● **Work order**
Search the records for the string "times" and return each line that has it.

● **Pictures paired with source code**
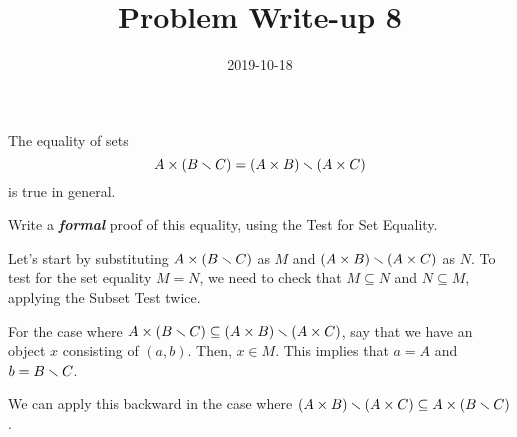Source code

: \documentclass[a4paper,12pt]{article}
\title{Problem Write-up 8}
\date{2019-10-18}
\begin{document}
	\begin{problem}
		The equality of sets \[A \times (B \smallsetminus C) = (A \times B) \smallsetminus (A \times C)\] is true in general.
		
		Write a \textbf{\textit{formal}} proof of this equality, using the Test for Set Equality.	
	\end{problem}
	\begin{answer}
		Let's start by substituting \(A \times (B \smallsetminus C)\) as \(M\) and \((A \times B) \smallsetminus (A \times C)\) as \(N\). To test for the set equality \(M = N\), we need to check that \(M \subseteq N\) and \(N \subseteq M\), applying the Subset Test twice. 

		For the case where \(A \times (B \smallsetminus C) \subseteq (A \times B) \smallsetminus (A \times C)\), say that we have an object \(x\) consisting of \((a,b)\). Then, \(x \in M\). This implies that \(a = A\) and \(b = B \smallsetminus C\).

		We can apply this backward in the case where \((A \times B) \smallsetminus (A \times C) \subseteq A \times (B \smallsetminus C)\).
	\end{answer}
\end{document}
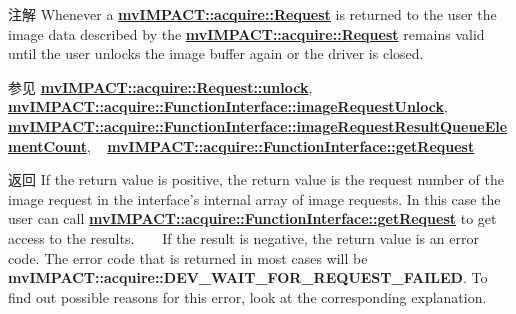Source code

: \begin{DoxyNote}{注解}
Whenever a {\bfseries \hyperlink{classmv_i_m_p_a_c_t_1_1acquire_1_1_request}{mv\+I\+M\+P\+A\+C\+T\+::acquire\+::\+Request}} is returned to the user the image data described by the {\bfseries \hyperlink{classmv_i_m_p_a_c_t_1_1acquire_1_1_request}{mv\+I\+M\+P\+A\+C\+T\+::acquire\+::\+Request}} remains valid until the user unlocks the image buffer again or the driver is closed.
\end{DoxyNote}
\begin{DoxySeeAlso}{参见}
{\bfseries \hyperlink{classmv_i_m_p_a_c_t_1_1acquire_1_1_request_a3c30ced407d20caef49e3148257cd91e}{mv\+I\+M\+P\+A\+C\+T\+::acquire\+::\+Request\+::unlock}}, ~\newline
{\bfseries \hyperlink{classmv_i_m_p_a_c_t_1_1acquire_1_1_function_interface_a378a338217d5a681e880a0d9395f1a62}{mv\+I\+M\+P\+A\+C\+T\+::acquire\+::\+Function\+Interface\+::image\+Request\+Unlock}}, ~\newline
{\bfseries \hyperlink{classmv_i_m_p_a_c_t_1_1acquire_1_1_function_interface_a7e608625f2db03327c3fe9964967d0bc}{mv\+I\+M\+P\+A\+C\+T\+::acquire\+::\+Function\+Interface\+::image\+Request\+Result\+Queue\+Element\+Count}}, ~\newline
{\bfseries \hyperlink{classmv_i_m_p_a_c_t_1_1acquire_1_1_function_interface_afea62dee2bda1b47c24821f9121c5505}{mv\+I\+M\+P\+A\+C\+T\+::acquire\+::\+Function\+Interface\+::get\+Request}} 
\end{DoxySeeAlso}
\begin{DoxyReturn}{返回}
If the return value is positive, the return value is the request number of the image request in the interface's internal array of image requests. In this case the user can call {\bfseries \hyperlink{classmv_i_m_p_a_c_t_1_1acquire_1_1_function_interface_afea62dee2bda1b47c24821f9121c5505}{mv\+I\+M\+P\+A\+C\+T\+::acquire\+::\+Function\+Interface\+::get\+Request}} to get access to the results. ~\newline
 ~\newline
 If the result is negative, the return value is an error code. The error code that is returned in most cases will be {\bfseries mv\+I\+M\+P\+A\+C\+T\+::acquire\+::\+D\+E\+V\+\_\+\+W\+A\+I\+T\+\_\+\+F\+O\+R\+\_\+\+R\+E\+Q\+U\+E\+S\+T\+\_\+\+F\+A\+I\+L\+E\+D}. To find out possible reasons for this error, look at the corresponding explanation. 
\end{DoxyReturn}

● **Result of the exercise**
		The equality of sets \[A \times (B \smallsetminus C) = (A \times B) \smallsetminus (A \times C)\] is true in general.
		Let's start by substituting \(A \times (B \smallsetminus C)\) as \(M\) and \((A \times B) \smallsetminus (A \times C)\) as \(N\). To test for the set equality \(M = N\), we need to check that \(M \subseteq N\) and \(N \subseteq M\), applying the Subset Test twice. 
		For the case where \(A \times (B \smallsetminus C) \subseteq (A \times B) \smallsetminus (A \times C)\), say that we have an object \(x\) consisting of \((a,b)\). Then, \(x \in M\). This implies that \(a = A\) and \(b = B \smallsetminus C\).
		We can apply this backward in the case where \((A \times B) \smallsetminus (A \times C) \subseteq A \times (B \smallsetminus C)\).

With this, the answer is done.